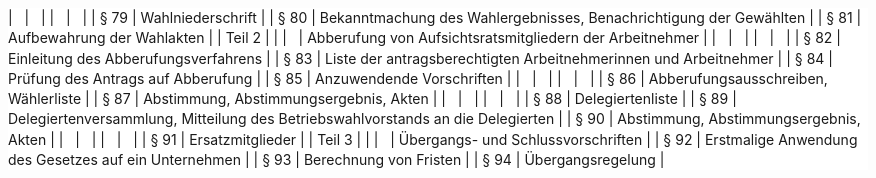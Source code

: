 |        |                                                                                                                                                                                           |
|        |                                                                                                                                                                                           |
| § 79   | Wahlniederschrift                                                                                                                                                                         |
| § 80   | Bekanntmachung des Wahlergebnisses, Benachrichtigung der Gewählten                                                                                                                        |
| § 81   | Aufbewahrung der Wahlakten                                                                                                                                                                |
| Teil 2 |                                                                                                                                                                                           |
|        | Abberufung von Aufsichtsratsmitgliedern der Arbeitnehmer                                                                                                                                  |
|        |                                                                                                                                                                                           |
|        |                                                                                                                                                                                           |
| § 82   | Einleitung des Abberufungsverfahrens                                                                                                                                                      |
| § 83   | Liste der antragsberechtigten Arbeitnehmerinnen und Arbeitnehmer                                                                                                                          |
| § 84   | Prüfung des Antrags auf Abberufung                                                                                                                                                        |
| § 85   | Anzuwendende Vorschriften                                                                                                                                                                 |
|        |                                                                                                                                                                                           |
|        |                                                                                                                                                                                           |
| § 86   | Abberufungsausschreiben, Wählerliste                                                                                                                                                      |
| § 87   | Abstimmung, Abstimmungsergebnis, Akten                                                                                                                                                    |
|        |                                                                                                                                                                                           |
|        |                                                                                                                                                                                           |
| § 88   | Delegiertenliste                                                                                                                                                                          |
| § 89   | Delegiertenversammlung, Mitteilung des Betriebswahlvorstands an die Delegierten                                                                                                           |
| § 90   | Abstimmung, Abstimmungsergebnis, Akten                                                                                                                                                    |
|        |                                                                                                                                                                                           |
|        |                                                                                                                                                                                           |
| § 91   | Ersatzmitglieder                                                                                                                                                                          |
| Teil 3 |                                                                                                                                                                                           |
|        | Übergangs- und Schlussvorschriften                                                                                                                                                        |
| § 92   | Erstmalige Anwendung des Gesetzes auf ein Unternehmen                                                                                                                                     |
| § 93   | Berechnung von Fristen                                                                                                                                                                    |
| § 94   | Übergangsregelung                                                                                                                                                                         |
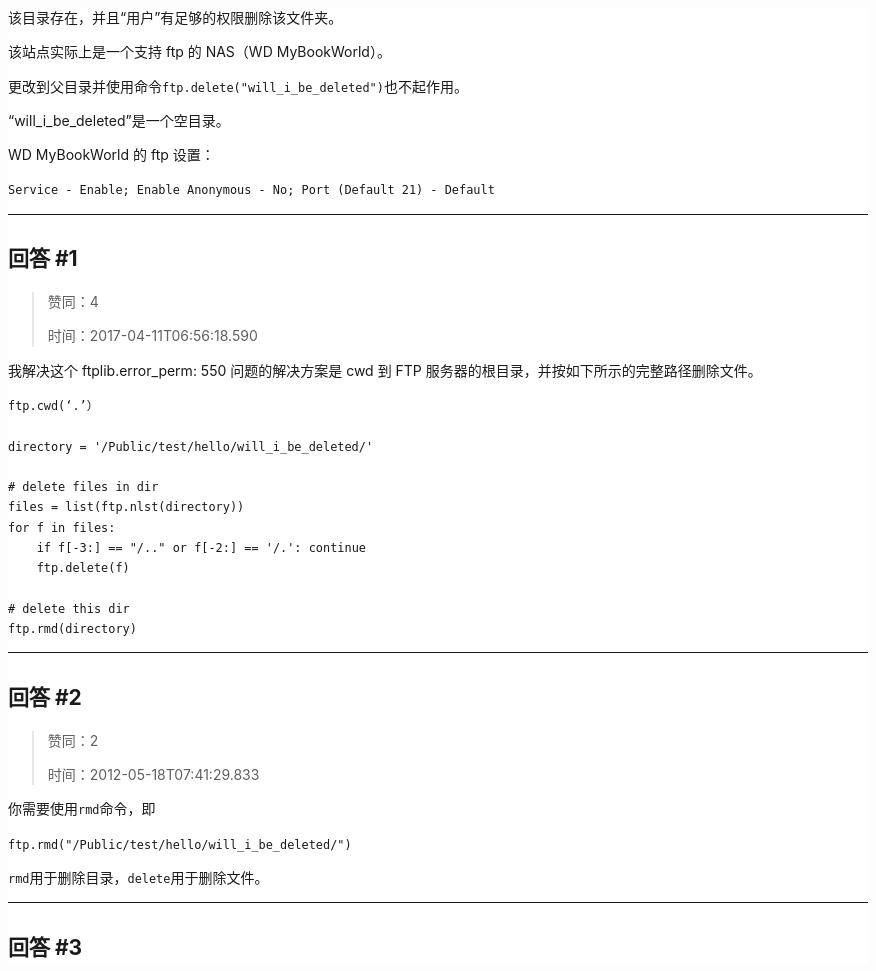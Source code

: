 该目录存在，并且“用户”有足够的权限删除该文件夹。

该站点实际上是一个支持 ftp 的 NAS（WD MyBookWorld）。

更改到父目录并使用命令`ftp.delete("will_i_be_deleted")`也不起作用。

“will_i_be_deleted”是一个空目录。

WD MyBookWorld 的 ftp 设置：

```
Service - Enable; Enable Anonymous - No; Port (Default 21) - Default 
```

* * *

## 回答 #1

> 赞同：4
> 
> 时间：2017-04-11T06:56:18.590

我解决这个 ftplib.error_perm: 550 问题的解决方案是 cwd 到 FTP 服务器的根目录，并按如下所示的完整路径删除文件。

```
ftp.cwd(‘.’）

directory = '/Public/test/hello/will_i_be_deleted/'    

# delete files in dir
files = list(ftp.nlst(directory))
for f in files:
    if f[-3:] == "/.." or f[-2:] == '/.': continue
    ftp.delete(f)

# delete this dir
ftp.rmd(directory) 
```

* * *

## 回答 #2

> 赞同：2
> 
> 时间：2012-05-18T07:41:29.833

你需要使用`rmd`命令，即

`ftp.rmd("/Public/test/hello/will_i_be_deleted/")`

`rmd`用于删除目录，`delete`用于删除文件。

* * *

## 回答 #3
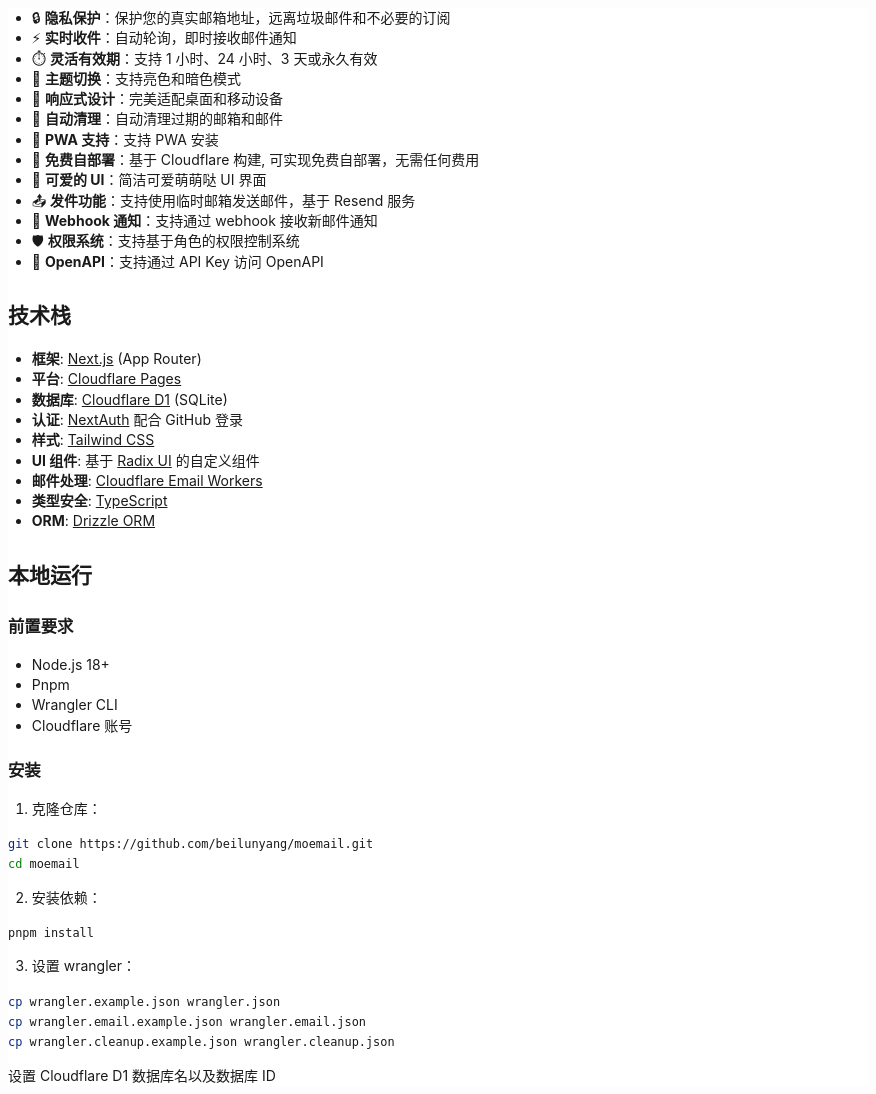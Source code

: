 - 🔒 **隐私保护**：保护您的真实邮箱地址，远离垃圾邮件和不必要的订阅
- ⚡ **实时收件**：自动轮询，即时接收邮件通知
- ⏱️ **灵活有效期**：支持 1 小时、24 小时、3 天或永久有效
- 🎨 **主题切换**：支持亮色和暗色模式
- 📱 **响应式设计**：完美适配桌面和移动设备
- 🔄 **自动清理**：自动清理过期的邮箱和邮件
- 📱 **PWA 支持**：支持 PWA 安装
- 💸 **免费自部署**：基于 Cloudflare 构建, 可实现免费自部署，无需任何费用
- 🎉 **可爱的 UI**：简洁可爱萌萌哒 UI 界面
- 📤 **发件功能**：支持使用临时邮箱发送邮件，基于 Resend 服务
- 🔔 **Webhook 通知**：支持通过 webhook 接收新邮件通知
- 🛡️ **权限系统**：支持基于角色的权限控制系统
- 🔑 **OpenAPI**：支持通过 API Key 访问 OpenAPI

## 技术栈

- **框架**: [Next.js](https://nextjs.org/) (App Router)
- **平台**: [Cloudflare Pages](https://pages.cloudflare.com/)
- **数据库**: [Cloudflare D1](https://developers.cloudflare.com/d1/) (SQLite)
- **认证**: [NextAuth](https://authjs.dev/getting-started/installation?framework=Next.js) 配合 GitHub 登录
- **样式**: [Tailwind CSS](https://tailwindcss.com/)
- **UI 组件**: 基于 [Radix UI](https://www.radix-ui.com/) 的自定义组件
- **邮件处理**: [Cloudflare Email Workers](https://developers.cloudflare.com/email-routing/)
- **类型安全**: [TypeScript](https://www.typescriptlang.org/)
- **ORM**: [Drizzle ORM](https://orm.drizzle.team/)

## 本地运行

### 前置要求

- Node.js 18+
- Pnpm
- Wrangler CLI
- Cloudflare 账号

### 安装

1. 克隆仓库：
```bash
git clone https://github.com/beilunyang/moemail.git
cd moemail
```

2. 安装依赖：
```bash
pnpm install
```

3. 设置 wrangler：
```bash
cp wrangler.example.json wrangler.json
cp wrangler.email.example.json wrangler.email.json
cp wrangler.cleanup.example.json wrangler.cleanup.json
```
设置 Cloudflare D1 数据库名以及数据库 ID
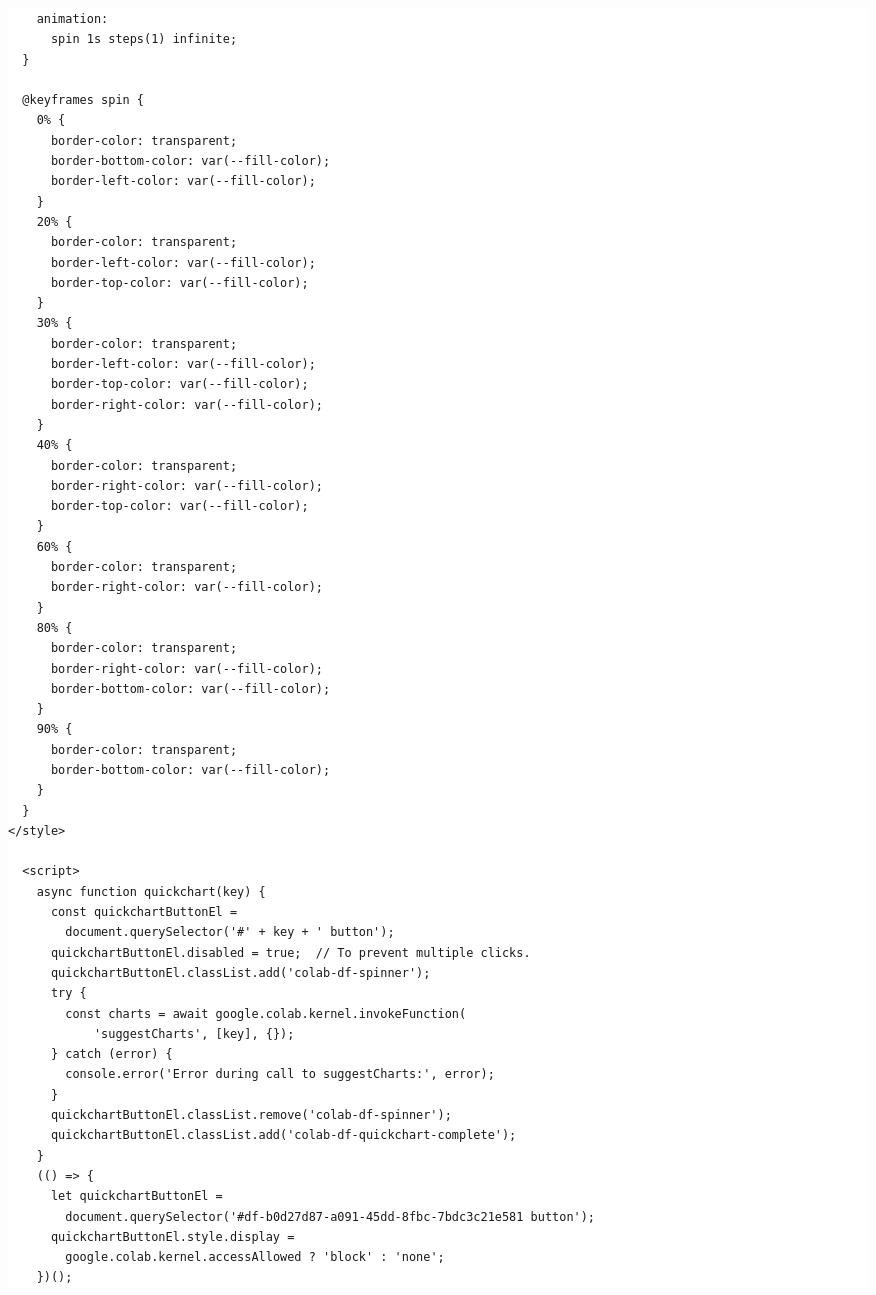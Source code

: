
 ```{=html}
    animation:
      spin 1s steps(1) infinite;
  }

  @keyframes spin {
    0% {
      border-color: transparent;
      border-bottom-color: var(--fill-color);
      border-left-color: var(--fill-color);
    }
    20% {
      border-color: transparent;
      border-left-color: var(--fill-color);
      border-top-color: var(--fill-color);
    }
    30% {
      border-color: transparent;
      border-left-color: var(--fill-color);
      border-top-color: var(--fill-color);
      border-right-color: var(--fill-color);
    }
    40% {
      border-color: transparent;
      border-right-color: var(--fill-color);
      border-top-color: var(--fill-color);
    }
    60% {
      border-color: transparent;
      border-right-color: var(--fill-color);
    }
    80% {
      border-color: transparent;
      border-right-color: var(--fill-color);
      border-bottom-color: var(--fill-color);
    }
    90% {
      border-color: transparent;
      border-bottom-color: var(--fill-color);
    }
  }
</style>

  <script>
    async function quickchart(key) {
      const quickchartButtonEl =
        document.querySelector('#' + key + ' button');
      quickchartButtonEl.disabled = true;  // To prevent multiple clicks.
      quickchartButtonEl.classList.add('colab-df-spinner');
      try {
        const charts = await google.colab.kernel.invokeFunction(
            'suggestCharts', [key], {});
      } catch (error) {
        console.error('Error during call to suggestCharts:', error);
      }
      quickchartButtonEl.classList.remove('colab-df-spinner');
      quickchartButtonEl.classList.add('colab-df-quickchart-complete');
    }
    (() => {
      let quickchartButtonEl =
        document.querySelector('#df-b0d27d87-a091-45dd-8fbc-7bdc3c21e581 button');
      quickchartButtonEl.style.display =
        google.colab.kernel.accessAllowed ? 'block' : 'none';
    })();
```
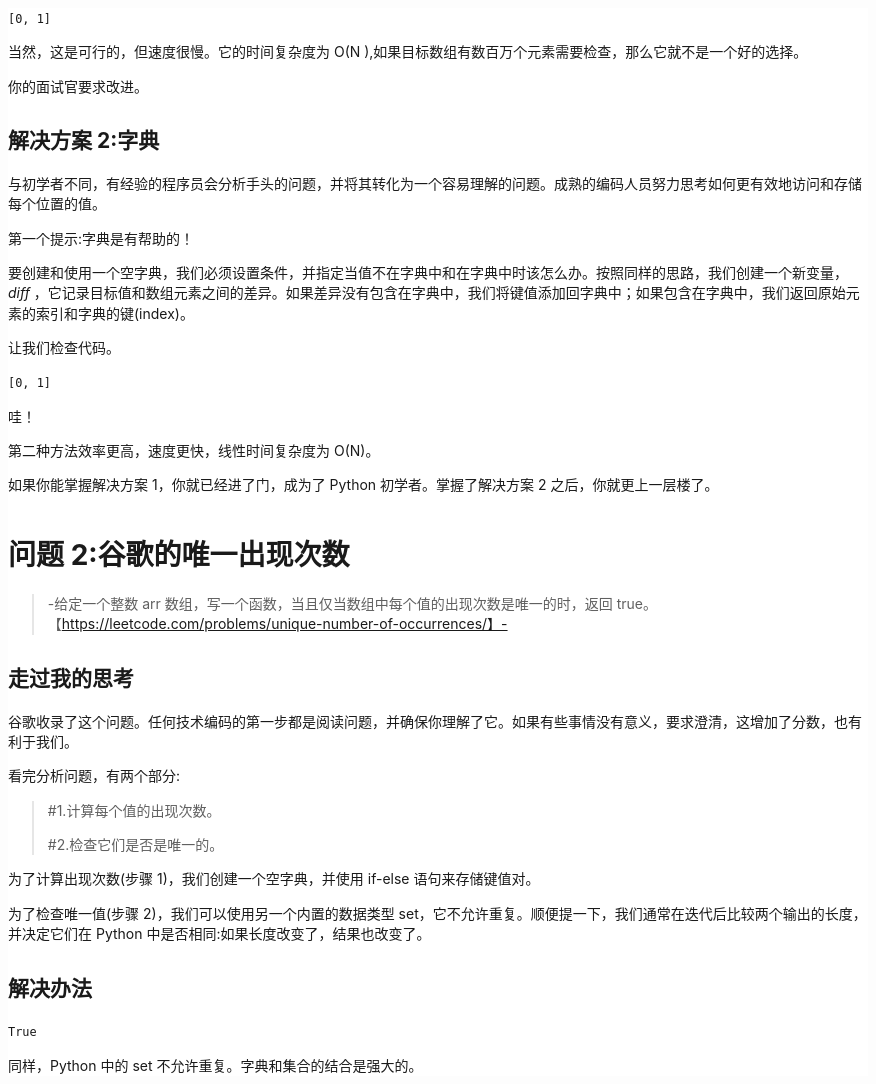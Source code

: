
```
[0, 1]
```

当然，这是可行的，但速度很慢。它的时间复杂度为 O(N ),如果目标数组有数百万个元素需要检查，那么它就不是一个好的选择。

你的面试官要求改进。

## 解决方案 2:字典

与初学者不同，有经验的程序员会分析手头的问题，并将其转化为一个容易理解的问题。成熟的编码人员努力思考如何更有效地访问和存储每个位置的值。

第一个提示:字典是有帮助的！

要创建和使用一个空字典，我们必须设置条件，并指定当值不在字典中和在字典中时该怎么办。按照同样的思路，我们创建一个新变量， *diff* ，它记录目标值和数组元素之间的差异。如果差异没有包含在字典中，我们将键值添加回字典中；如果包含在字典中，我们返回原始元素的索引和字典的键(index)。

让我们检查代码。

```
[0, 1]
```

哇！

第二种方法效率更高，速度更快，线性时间复杂度为 O(N)。

如果你能掌握解决方案 1，你就已经进了门，成为了 Python 初学者。掌握了解决方案 2 之后，你就更上一层楼了。

# 问题 2:谷歌的唯一出现次数

> -给定一个整数 arr 数组，写一个函数，当且仅当数组中每个值的出现次数是唯一的时，返回 true。【https://leetcode.com/problems/unique-number-of-occurrences/】-

## 走过我的思考

谷歌收录了这个问题。任何技术编码的第一步都是阅读问题，并确保你理解了它。如果有些事情没有意义，要求澄清，这增加了分数，也有利于我们。

看完分析问题，有两个部分:

> #1.计算每个值的出现次数。
> 
> #2.检查它们是否是唯一的。

为了计算出现次数(步骤 1)，我们创建一个空字典，并使用 if-else 语句来存储键值对。

为了检查唯一值(步骤 2)，我们可以使用另一个内置的数据类型 set，它不允许重复。顺便提一下，我们通常在迭代后比较两个输出的长度，并决定它们在 Python 中是否相同:如果长度改变了，结果也改变了。

## 解决办法

```
True
```

同样，Python 中的 set 不允许重复。字典和集合的结合是强大的。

═══

**TO DO:** In the listing above, find the line containing "- 📤 **发件功能**：支持使用临时邮箱发送邮件，基于 Resend 服务" and the line containing "- **平台**: [Cloudflare", then quote both, plus every line between them, exactly as written.

**TASK ANSWER:**
- 📤 **发件功能**：支持使用临时邮箱发送邮件，基于 Resend 服务
- 🔔 **Webhook 通知**：支持通过 webhook 接收新邮件通知
- 🛡️ **权限系统**：支持基于角色的权限控制系统
- 🔑 **OpenAPI**：支持通过 API Key 访问 OpenAPI

## 技术栈

- **框架**: [Next.js](https://nextjs.org/) (App Router)
- **平台**: [Cloudflare Pages](https://pages.cloudflare.com/)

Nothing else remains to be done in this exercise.